→ **Stored records**
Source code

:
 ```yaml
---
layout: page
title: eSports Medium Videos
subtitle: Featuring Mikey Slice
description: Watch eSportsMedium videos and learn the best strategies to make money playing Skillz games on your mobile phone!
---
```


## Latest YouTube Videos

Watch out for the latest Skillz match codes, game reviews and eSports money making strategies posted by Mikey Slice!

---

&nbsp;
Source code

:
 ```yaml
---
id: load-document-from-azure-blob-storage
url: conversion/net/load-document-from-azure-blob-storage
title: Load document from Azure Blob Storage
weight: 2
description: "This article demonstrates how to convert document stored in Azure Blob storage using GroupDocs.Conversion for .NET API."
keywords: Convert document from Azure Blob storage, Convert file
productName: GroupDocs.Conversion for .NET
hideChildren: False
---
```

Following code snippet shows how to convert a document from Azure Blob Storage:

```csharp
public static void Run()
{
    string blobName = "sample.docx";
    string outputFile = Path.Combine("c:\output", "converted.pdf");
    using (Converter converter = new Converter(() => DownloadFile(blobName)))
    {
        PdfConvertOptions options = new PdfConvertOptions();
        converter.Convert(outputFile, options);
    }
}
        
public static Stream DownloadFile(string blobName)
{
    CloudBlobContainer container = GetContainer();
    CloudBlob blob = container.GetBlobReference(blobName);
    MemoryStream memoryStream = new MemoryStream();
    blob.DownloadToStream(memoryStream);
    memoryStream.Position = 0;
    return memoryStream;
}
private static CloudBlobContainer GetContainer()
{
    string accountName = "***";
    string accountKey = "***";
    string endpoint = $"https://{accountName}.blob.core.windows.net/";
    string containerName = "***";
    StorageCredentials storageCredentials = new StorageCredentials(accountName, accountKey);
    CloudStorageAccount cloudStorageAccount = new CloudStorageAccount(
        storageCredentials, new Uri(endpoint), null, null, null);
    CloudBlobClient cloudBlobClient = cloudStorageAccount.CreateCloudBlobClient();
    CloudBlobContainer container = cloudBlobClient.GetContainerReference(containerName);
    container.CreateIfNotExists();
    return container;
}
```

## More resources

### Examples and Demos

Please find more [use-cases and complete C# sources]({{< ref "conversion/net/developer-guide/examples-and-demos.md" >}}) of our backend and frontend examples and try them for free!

→ **What is needed**
Your answer should be the lines of the records that hold the string "description".

→ **Solution below**
description: Watch eSportsMedium videos and learn the best strategies to make money playing Skillz games on your mobile phone!
description: "This article demonstrates how to convert document stored in Azure Blob storage using GroupDocs.Conversion for .NET API."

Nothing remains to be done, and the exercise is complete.